Microsporidia are single-celled intracellular eukaryotes. They have recently been reclassified from protozoa to fungi and can infect a wide range of vertebrate hosts, including humans, and cause microsporidiosis [1, 2]. In reptiles, although few reports on cases of microsporidiosis have been published, at least three genera of microsporidia have been reported: Encephalitozoon, Heterosporis and Pleistophora (syn. Glugea) [3]. In recent years, microsporidiosis of inland bearded dragons has been reported in Austria and the USA and Encephalitozoon pogonae has been described from a fatal case of disseminated infection [4-7]. Here, we report the first case, to our knowledge, of fatal disseminated microsporidiosis caused by E. pogonae in two bearded dragons in Japan.

Case Report

The first animal (case 1) was a female inland bearded dragon aged 2 years and 10 months old, weighing 228 g, which presented with a history of weight loss and head tremor.

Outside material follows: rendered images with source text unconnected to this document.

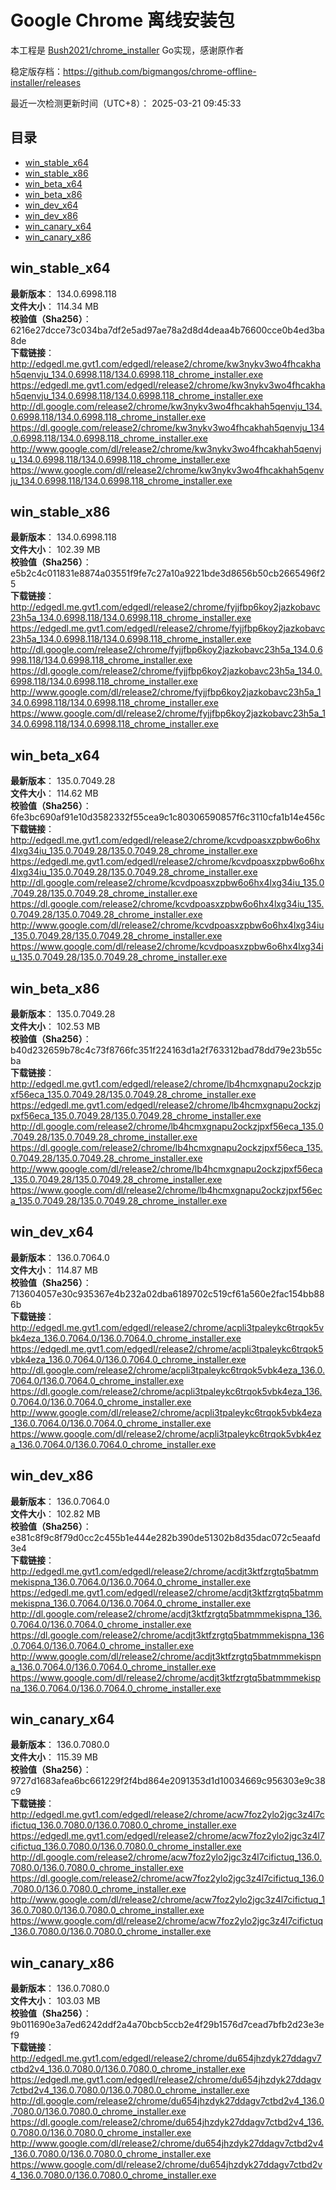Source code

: # Google Chrome 离线安装包
本工程是 [Bush2021/chrome_installer](https://github.com/Bush2021/chrome_installer) Go实现，感谢原作者

稳定版存档：<https://github.com/bigmangos/chrome-offline-installer/releases>

最近一次检测更新时间（UTC+8）：
2025-03-21 09:45:33

## 目录
* [win_stable_x64](https://github.com/bigmangos/chrome-offline-installer?tab=readme-ov-file#win_stable_x64)
* [win_stable_x86](https://github.com/bigmangos/chrome-offline-installer?tab=readme-ov-file#win_stable_x86)
* [win_beta_x64](https://github.com/bigmangos/chrome-offline-installer?tab=readme-ov-file#win_beta_x64)
* [win_beta_x86](https://github.com/bigmangos/chrome-offline-installer?tab=readme-ov-file#win_beta_x86)
* [win_dev_x64](https://github.com/bigmangos/chrome-offline-installer?tab=readme-ov-file#win_dev_x64)
* [win_dev_x86](https://github.com/bigmangos/chrome-offline-installer?tab=readme-ov-file#win_dev_x86)
* [win_canary_x64](https://github.com/bigmangos/chrome-offline-installer?tab=readme-ov-file#win_canary_x64)
* [win_canary_x86](https://github.com/bigmangos/chrome-offline-installer?tab=readme-ov-file#win_canary_x86)

## win_stable_x64
**最新版本**： 134.0.6998.118  
**文件大小**： 114.34 MB  
**校验值（Sha256）**： 6216e27dcce73c034ba7df2e5ad97ae78a2d8d4deaa4b76600cce0b4ed3ba8de  
**下载链接**：
http://edgedl.me.gvt1.com/edgedl/release2/chrome/kw3nykv3wo4fhcakhah5qenvju_134.0.6998.118/134.0.6998.118_chrome_installer.exe
https://edgedl.me.gvt1.com/edgedl/release2/chrome/kw3nykv3wo4fhcakhah5qenvju_134.0.6998.118/134.0.6998.118_chrome_installer.exe
http://dl.google.com/release2/chrome/kw3nykv3wo4fhcakhah5qenvju_134.0.6998.118/134.0.6998.118_chrome_installer.exe
https://dl.google.com/release2/chrome/kw3nykv3wo4fhcakhah5qenvju_134.0.6998.118/134.0.6998.118_chrome_installer.exe
http://www.google.com/dl/release2/chrome/kw3nykv3wo4fhcakhah5qenvju_134.0.6998.118/134.0.6998.118_chrome_installer.exe
https://www.google.com/dl/release2/chrome/kw3nykv3wo4fhcakhah5qenvju_134.0.6998.118/134.0.6998.118_chrome_installer.exe
## win_stable_x86
**最新版本**： 134.0.6998.118  
**文件大小**： 102.39 MB  
**校验值（Sha256）**： e5b2c4c011831e8874a03551f9fe7c27a10a9221bde3d8656b50cb2665496f25  
**下载链接**：
http://edgedl.me.gvt1.com/edgedl/release2/chrome/fyjjfbp6koy2jazkobavc23h5a_134.0.6998.118/134.0.6998.118_chrome_installer.exe
https://edgedl.me.gvt1.com/edgedl/release2/chrome/fyjjfbp6koy2jazkobavc23h5a_134.0.6998.118/134.0.6998.118_chrome_installer.exe
http://dl.google.com/release2/chrome/fyjjfbp6koy2jazkobavc23h5a_134.0.6998.118/134.0.6998.118_chrome_installer.exe
https://dl.google.com/release2/chrome/fyjjfbp6koy2jazkobavc23h5a_134.0.6998.118/134.0.6998.118_chrome_installer.exe
http://www.google.com/dl/release2/chrome/fyjjfbp6koy2jazkobavc23h5a_134.0.6998.118/134.0.6998.118_chrome_installer.exe
https://www.google.com/dl/release2/chrome/fyjjfbp6koy2jazkobavc23h5a_134.0.6998.118/134.0.6998.118_chrome_installer.exe
## win_beta_x64
**最新版本**： 135.0.7049.28  
**文件大小**： 114.62 MB  
**校验值（Sha256）**： 6fe3bc690af91e10d3582332f55cea9c1c80306590857f6c3110cfa1b14e456c  
**下载链接**：
http://edgedl.me.gvt1.com/edgedl/release2/chrome/kcvdpoasxzpbw6o6hx4lxg34iu_135.0.7049.28/135.0.7049.28_chrome_installer.exe
https://edgedl.me.gvt1.com/edgedl/release2/chrome/kcvdpoasxzpbw6o6hx4lxg34iu_135.0.7049.28/135.0.7049.28_chrome_installer.exe
http://dl.google.com/release2/chrome/kcvdpoasxzpbw6o6hx4lxg34iu_135.0.7049.28/135.0.7049.28_chrome_installer.exe
https://dl.google.com/release2/chrome/kcvdpoasxzpbw6o6hx4lxg34iu_135.0.7049.28/135.0.7049.28_chrome_installer.exe
http://www.google.com/dl/release2/chrome/kcvdpoasxzpbw6o6hx4lxg34iu_135.0.7049.28/135.0.7049.28_chrome_installer.exe
https://www.google.com/dl/release2/chrome/kcvdpoasxzpbw6o6hx4lxg34iu_135.0.7049.28/135.0.7049.28_chrome_installer.exe
## win_beta_x86
**最新版本**： 135.0.7049.28  
**文件大小**： 102.53 MB  
**校验值（Sha256）**： b40d232659b78c4c73f8766fc351f224163d1a2f763312bad78dd79e23b55cba  
**下载链接**：
http://edgedl.me.gvt1.com/edgedl/release2/chrome/lb4hcmxgnapu2ockzjpxf56eca_135.0.7049.28/135.0.7049.28_chrome_installer.exe
https://edgedl.me.gvt1.com/edgedl/release2/chrome/lb4hcmxgnapu2ockzjpxf56eca_135.0.7049.28/135.0.7049.28_chrome_installer.exe
http://dl.google.com/release2/chrome/lb4hcmxgnapu2ockzjpxf56eca_135.0.7049.28/135.0.7049.28_chrome_installer.exe
https://dl.google.com/release2/chrome/lb4hcmxgnapu2ockzjpxf56eca_135.0.7049.28/135.0.7049.28_chrome_installer.exe
http://www.google.com/dl/release2/chrome/lb4hcmxgnapu2ockzjpxf56eca_135.0.7049.28/135.0.7049.28_chrome_installer.exe
https://www.google.com/dl/release2/chrome/lb4hcmxgnapu2ockzjpxf56eca_135.0.7049.28/135.0.7049.28_chrome_installer.exe
## win_dev_x64
**最新版本**： 136.0.7064.0  
**文件大小**： 114.87 MB  
**校验值（Sha256）**： 713604057e30c935367e4b232a02dba6189702c519cf61a560e2fac154bb886b  
**下载链接**：
http://edgedl.me.gvt1.com/edgedl/release2/chrome/acpli3tpaleykc6trqok5vbk4eza_136.0.7064.0/136.0.7064.0_chrome_installer.exe
https://edgedl.me.gvt1.com/edgedl/release2/chrome/acpli3tpaleykc6trqok5vbk4eza_136.0.7064.0/136.0.7064.0_chrome_installer.exe
http://dl.google.com/release2/chrome/acpli3tpaleykc6trqok5vbk4eza_136.0.7064.0/136.0.7064.0_chrome_installer.exe
https://dl.google.com/release2/chrome/acpli3tpaleykc6trqok5vbk4eza_136.0.7064.0/136.0.7064.0_chrome_installer.exe
http://www.google.com/dl/release2/chrome/acpli3tpaleykc6trqok5vbk4eza_136.0.7064.0/136.0.7064.0_chrome_installer.exe
https://www.google.com/dl/release2/chrome/acpli3tpaleykc6trqok5vbk4eza_136.0.7064.0/136.0.7064.0_chrome_installer.exe
## win_dev_x86
**最新版本**： 136.0.7064.0  
**文件大小**： 102.82 MB  
**校验值（Sha256）**： e381c8f9c8f79d0cc2c455b1e444e282b390de51302b8d35dac072c5eaafd3e4  
**下载链接**：
http://edgedl.me.gvt1.com/edgedl/release2/chrome/acdjt3ktfzrgtq5batmmmekispna_136.0.7064.0/136.0.7064.0_chrome_installer.exe
https://edgedl.me.gvt1.com/edgedl/release2/chrome/acdjt3ktfzrgtq5batmmmekispna_136.0.7064.0/136.0.7064.0_chrome_installer.exe
http://dl.google.com/release2/chrome/acdjt3ktfzrgtq5batmmmekispna_136.0.7064.0/136.0.7064.0_chrome_installer.exe
https://dl.google.com/release2/chrome/acdjt3ktfzrgtq5batmmmekispna_136.0.7064.0/136.0.7064.0_chrome_installer.exe
http://www.google.com/dl/release2/chrome/acdjt3ktfzrgtq5batmmmekispna_136.0.7064.0/136.0.7064.0_chrome_installer.exe
https://www.google.com/dl/release2/chrome/acdjt3ktfzrgtq5batmmmekispna_136.0.7064.0/136.0.7064.0_chrome_installer.exe
## win_canary_x64
**最新版本**： 136.0.7080.0  
**文件大小**： 115.39 MB  
**校验值（Sha256）**： 9727d1683afea6bc661229f2f4bd864e2091353d1d10034669c956303e9c38c9  
**下载链接**：
http://edgedl.me.gvt1.com/edgedl/release2/chrome/acw7foz2ylo2jgc3z4l7cifictuq_136.0.7080.0/136.0.7080.0_chrome_installer.exe
https://edgedl.me.gvt1.com/edgedl/release2/chrome/acw7foz2ylo2jgc3z4l7cifictuq_136.0.7080.0/136.0.7080.0_chrome_installer.exe
http://dl.google.com/release2/chrome/acw7foz2ylo2jgc3z4l7cifictuq_136.0.7080.0/136.0.7080.0_chrome_installer.exe
https://dl.google.com/release2/chrome/acw7foz2ylo2jgc3z4l7cifictuq_136.0.7080.0/136.0.7080.0_chrome_installer.exe
http://www.google.com/dl/release2/chrome/acw7foz2ylo2jgc3z4l7cifictuq_136.0.7080.0/136.0.7080.0_chrome_installer.exe
https://www.google.com/dl/release2/chrome/acw7foz2ylo2jgc3z4l7cifictuq_136.0.7080.0/136.0.7080.0_chrome_installer.exe
## win_canary_x86
**最新版本**： 136.0.7080.0  
**文件大小**： 103.03 MB  
**校验值（Sha256）**： 9b011690e3a7ed6242ddf2a4a70bcb5ccb2e4f29b1576d7cead7bfb2d23e3ef9  
**下载链接**：
http://edgedl.me.gvt1.com/edgedl/release2/chrome/du654jhzdyk27ddagv7ctbd2v4_136.0.7080.0/136.0.7080.0_chrome_installer.exe
https://edgedl.me.gvt1.com/edgedl/release2/chrome/du654jhzdyk27ddagv7ctbd2v4_136.0.7080.0/136.0.7080.0_chrome_installer.exe
http://dl.google.com/release2/chrome/du654jhzdyk27ddagv7ctbd2v4_136.0.7080.0/136.0.7080.0_chrome_installer.exe
https://dl.google.com/release2/chrome/du654jhzdyk27ddagv7ctbd2v4_136.0.7080.0/136.0.7080.0_chrome_installer.exe
http://www.google.com/dl/release2/chrome/du654jhzdyk27ddagv7ctbd2v4_136.0.7080.0/136.0.7080.0_chrome_installer.exe
https://www.google.com/dl/release2/chrome/du654jhzdyk27ddagv7ctbd2v4_136.0.7080.0/136.0.7080.0_chrome_installer.exe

These symptoms had also been observed one year previously and diagnosed as resulting from hypocalcaemia in a different hospital. On physical examination, a purulent lesion was found in the oral cavity, so enrofloxacin (5 mg kg−1, p.o., s.i.d.) was administered for 14 days. On day 35, an intraoral mass of 7 mm in diameter was found on the upper jaw. On day 75, fine-needle aspiration (FNA) cytology of the mass showed the presence of numerous inflammatory cells and Pseudomonas aeruginosa was isolated by bacterial culture. On day 84, amikacin (20 mg kg−1, subcutaneous,weekly) and sulbactam–cefoperazone (10 mg kg−1, subcutaneous, weekly) were administered. On day 98, tebipenem pivoxil (5 mg kg−1, orally, twice daily) was administered. On day 115, the mass was surgically excised because it did not respond to medical therapy. Histologically, the mass was composed of necrogranulomatous inflammation surrounded by small lymphoid cells. Microorganisms that were positive for periodic acid–Schiff (PAS) reaction and Ziehl–Neelsen (ZN) staining, were not observed in the tissue. On day 120, swelling was observed in the soft tissue of the left knee. The animal survived for 140 days. On necropsy, the animal was emaciated, with bilateral renal atrophy, pericardial effusion and recurrence of the intraoral mass (Fig. 1a). A soft and fatty mass was observed in the left periarticular region (Fig. 1b). Tissue samples of kidney, lung, liver, intestine, pancreas, heart, spleen, ovary and lesions of the oral cavity and knee joint were fixed in 10 % neutral buffered formalin for histological examination. Haematoxylin and eosin (HE)-stained sections of the intraoral mass (Fig. 2a), kidney and heart (Fig. 2c, d) showed necrogranulomatous inflammation. Similar foci were observed in the tissues of lung and periarticular mass (Fig. 2b). PAS and ZN staining revealed clusters of small and oval spores that filled and distended the cytoplasm of host cells in the tissue of the kidney, lung, heart (Fig. 2g), and the lesions of the oral cavity (Fig. 2e) and knee joint (Fig. 2f). These spores were ovoid in shape and measured about 1–2 µm. Liver showed lipidosis. Lesions and spores were not observed in the other tissues.

Fig. 1.

Lesions associated with microsporidiosis in inland bearded dragon (case 1). (a) Soft masses (arrows) are located in the oral cavity. (b) Soft and fat-like masses are located in the swollen left femur.

Fig. 2.

Disseminated microsporidiosis associated with Encephalitozoon pogonae on inland bearded dragons. (a) Intraoral mass showing necrosis and microsporidian spores in a parasitophorous vacuole (arrows). HE staining. Bar, 50 µm. (b), Tissue of periarticular lesion consists mainly of lymphocytes. Arrows indicate a group of spores within macrophages. HE staining. Bar, 50 µm. (c, d) Nodular lesion found in myocardium showing granulomatous inflammation and many microsporidian spores in a parasitophorous vacuole. HE staining. Bars, 1 mm (c) and 50 µm (d). (e–g) High magnification of spores found in the tissue of the mass in the oral cavity (e) and periarticular (f) and myocardial (g) regions showed similar morphological characteristics. ZN staining. Bars, 10 µm.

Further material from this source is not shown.